## What to do
Among the entries below, how many lines hold "habrán"? Only the number is wanted.

Plain-text document sources:
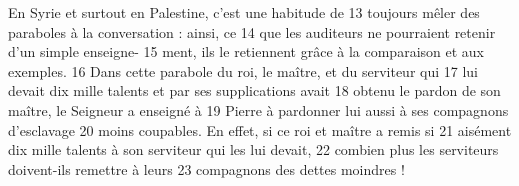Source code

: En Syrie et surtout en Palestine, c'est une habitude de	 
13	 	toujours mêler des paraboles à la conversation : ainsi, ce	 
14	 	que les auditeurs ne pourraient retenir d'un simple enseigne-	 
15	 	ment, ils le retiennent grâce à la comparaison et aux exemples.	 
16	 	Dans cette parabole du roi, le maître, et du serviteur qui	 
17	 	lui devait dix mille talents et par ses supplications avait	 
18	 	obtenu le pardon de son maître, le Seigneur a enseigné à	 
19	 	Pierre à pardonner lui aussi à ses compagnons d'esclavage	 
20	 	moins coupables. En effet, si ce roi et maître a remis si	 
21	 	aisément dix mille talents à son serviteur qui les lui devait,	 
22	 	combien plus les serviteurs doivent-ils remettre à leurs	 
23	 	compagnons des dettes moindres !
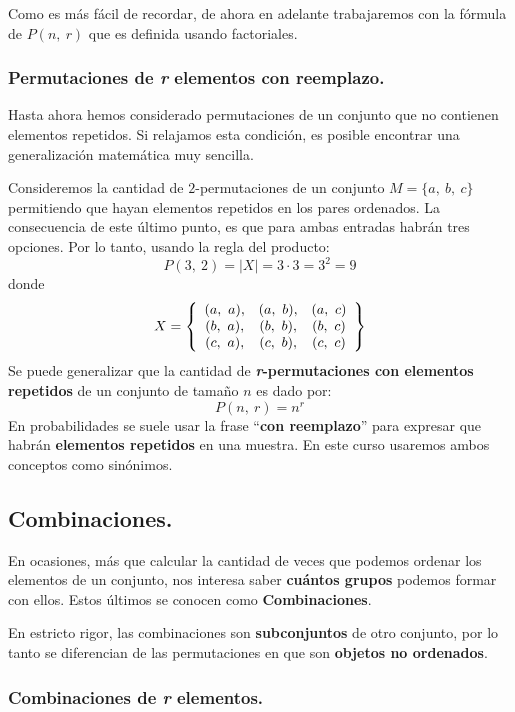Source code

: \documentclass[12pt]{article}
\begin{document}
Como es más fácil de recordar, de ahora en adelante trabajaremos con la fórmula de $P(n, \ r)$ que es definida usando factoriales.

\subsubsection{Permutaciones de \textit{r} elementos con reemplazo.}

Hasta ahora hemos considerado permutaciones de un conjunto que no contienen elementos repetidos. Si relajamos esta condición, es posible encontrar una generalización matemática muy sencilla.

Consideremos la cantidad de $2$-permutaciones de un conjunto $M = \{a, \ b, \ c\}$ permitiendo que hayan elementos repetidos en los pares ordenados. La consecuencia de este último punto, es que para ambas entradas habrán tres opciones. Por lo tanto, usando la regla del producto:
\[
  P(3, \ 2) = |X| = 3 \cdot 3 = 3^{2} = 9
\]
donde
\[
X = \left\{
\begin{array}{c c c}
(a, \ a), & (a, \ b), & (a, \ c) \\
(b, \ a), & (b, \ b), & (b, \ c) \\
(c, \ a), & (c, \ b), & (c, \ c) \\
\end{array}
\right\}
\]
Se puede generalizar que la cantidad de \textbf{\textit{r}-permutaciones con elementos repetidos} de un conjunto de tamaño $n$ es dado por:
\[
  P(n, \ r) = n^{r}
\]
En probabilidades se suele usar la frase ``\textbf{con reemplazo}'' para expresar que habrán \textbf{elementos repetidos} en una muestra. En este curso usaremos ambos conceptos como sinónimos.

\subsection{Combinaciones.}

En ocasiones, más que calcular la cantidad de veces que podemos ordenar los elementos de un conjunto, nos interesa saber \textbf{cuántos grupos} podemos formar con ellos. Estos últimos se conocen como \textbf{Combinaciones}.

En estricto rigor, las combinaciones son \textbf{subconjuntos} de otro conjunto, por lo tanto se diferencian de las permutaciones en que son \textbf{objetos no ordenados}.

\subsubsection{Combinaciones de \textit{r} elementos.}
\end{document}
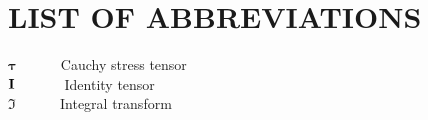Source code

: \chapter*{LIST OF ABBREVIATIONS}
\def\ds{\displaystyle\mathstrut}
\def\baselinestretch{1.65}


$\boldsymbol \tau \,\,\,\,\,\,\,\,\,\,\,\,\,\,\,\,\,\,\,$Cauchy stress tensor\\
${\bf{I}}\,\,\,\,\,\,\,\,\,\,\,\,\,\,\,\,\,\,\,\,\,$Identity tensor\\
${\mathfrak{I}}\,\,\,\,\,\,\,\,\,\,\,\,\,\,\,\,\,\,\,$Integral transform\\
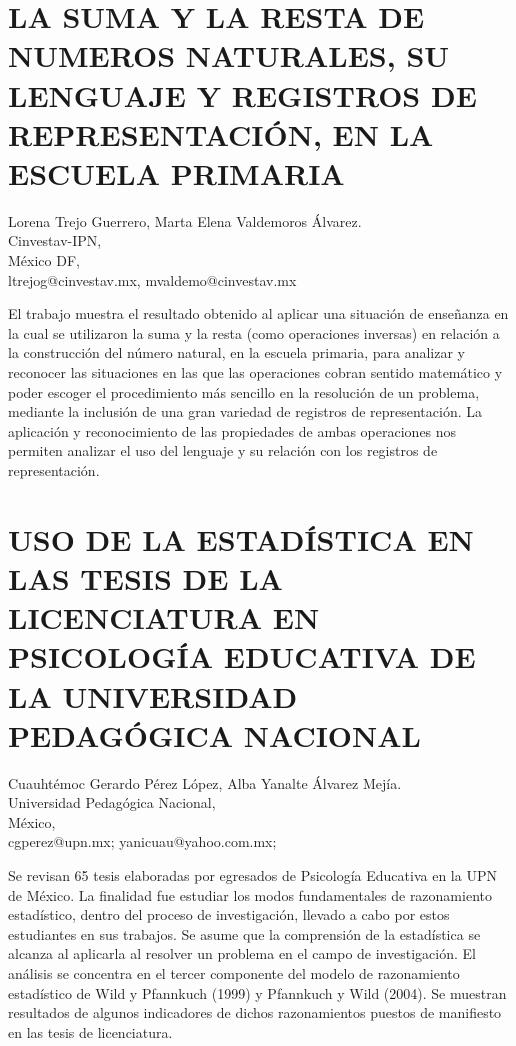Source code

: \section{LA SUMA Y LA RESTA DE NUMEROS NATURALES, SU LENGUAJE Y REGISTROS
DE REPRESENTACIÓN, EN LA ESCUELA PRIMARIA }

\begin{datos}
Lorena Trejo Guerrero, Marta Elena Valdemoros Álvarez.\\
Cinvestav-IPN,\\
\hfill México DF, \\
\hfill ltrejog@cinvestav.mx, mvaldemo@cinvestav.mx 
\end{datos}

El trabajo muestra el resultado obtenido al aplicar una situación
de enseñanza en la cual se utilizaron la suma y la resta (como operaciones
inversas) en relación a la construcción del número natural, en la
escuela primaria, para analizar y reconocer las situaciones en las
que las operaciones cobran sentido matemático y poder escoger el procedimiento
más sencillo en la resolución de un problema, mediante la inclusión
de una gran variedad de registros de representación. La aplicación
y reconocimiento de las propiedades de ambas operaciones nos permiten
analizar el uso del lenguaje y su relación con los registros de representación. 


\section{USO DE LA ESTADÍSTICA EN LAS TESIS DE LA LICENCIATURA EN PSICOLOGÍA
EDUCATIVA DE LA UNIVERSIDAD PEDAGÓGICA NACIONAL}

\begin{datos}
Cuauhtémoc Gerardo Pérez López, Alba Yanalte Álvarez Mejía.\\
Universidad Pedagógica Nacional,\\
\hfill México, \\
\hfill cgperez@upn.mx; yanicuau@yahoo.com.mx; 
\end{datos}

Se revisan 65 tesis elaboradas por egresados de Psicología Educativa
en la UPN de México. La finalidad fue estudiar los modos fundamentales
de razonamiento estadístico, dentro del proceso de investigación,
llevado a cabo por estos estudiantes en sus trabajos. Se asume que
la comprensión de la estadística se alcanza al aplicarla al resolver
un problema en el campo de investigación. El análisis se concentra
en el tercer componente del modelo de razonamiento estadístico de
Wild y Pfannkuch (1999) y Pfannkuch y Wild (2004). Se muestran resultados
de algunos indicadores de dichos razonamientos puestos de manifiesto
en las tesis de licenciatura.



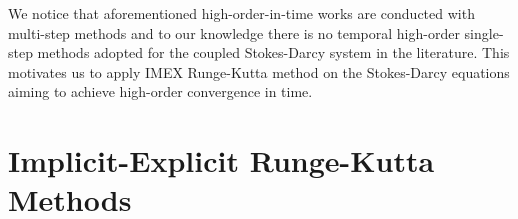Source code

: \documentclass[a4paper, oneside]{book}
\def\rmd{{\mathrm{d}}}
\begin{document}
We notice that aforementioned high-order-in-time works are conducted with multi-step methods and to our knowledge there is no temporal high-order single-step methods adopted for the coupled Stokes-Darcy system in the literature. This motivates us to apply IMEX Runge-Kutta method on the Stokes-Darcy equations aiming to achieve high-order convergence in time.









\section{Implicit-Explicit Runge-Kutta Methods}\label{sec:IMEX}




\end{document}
==
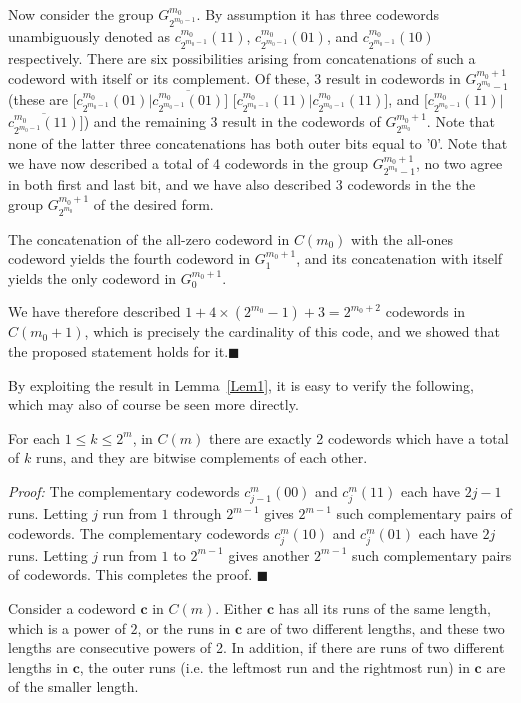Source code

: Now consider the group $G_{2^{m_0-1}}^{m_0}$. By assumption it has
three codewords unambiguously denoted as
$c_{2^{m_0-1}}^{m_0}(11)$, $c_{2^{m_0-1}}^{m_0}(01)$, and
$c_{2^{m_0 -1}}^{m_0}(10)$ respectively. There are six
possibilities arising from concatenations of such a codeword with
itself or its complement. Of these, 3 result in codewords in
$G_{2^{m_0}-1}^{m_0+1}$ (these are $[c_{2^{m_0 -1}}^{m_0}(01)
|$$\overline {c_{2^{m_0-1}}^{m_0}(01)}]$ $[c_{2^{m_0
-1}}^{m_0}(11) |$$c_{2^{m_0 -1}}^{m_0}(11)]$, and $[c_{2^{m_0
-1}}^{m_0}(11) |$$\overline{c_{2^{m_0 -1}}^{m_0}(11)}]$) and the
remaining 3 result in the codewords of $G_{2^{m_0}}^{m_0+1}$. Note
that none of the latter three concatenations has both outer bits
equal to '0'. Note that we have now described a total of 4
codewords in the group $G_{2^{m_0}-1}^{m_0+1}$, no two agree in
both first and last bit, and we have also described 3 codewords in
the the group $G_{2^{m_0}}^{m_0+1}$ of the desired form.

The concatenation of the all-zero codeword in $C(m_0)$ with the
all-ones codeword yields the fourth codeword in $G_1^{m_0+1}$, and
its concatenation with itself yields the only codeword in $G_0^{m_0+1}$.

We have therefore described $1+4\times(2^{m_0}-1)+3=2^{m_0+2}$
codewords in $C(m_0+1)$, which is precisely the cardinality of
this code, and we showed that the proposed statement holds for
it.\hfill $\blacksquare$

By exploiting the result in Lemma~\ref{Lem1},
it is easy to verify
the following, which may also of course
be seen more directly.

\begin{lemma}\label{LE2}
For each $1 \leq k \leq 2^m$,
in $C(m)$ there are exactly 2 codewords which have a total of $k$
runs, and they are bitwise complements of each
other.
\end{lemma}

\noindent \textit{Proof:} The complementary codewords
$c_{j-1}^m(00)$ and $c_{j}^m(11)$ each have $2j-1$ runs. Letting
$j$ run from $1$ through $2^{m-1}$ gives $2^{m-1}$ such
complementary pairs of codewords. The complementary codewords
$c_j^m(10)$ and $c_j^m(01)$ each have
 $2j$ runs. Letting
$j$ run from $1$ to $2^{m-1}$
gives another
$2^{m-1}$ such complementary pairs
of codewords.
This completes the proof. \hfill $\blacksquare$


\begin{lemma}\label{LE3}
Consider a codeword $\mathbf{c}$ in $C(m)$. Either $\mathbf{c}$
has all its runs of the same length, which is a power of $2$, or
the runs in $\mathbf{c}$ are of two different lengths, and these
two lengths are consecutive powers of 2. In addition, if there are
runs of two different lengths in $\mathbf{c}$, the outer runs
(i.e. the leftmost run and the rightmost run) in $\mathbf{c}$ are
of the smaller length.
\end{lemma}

## Solution for this task
2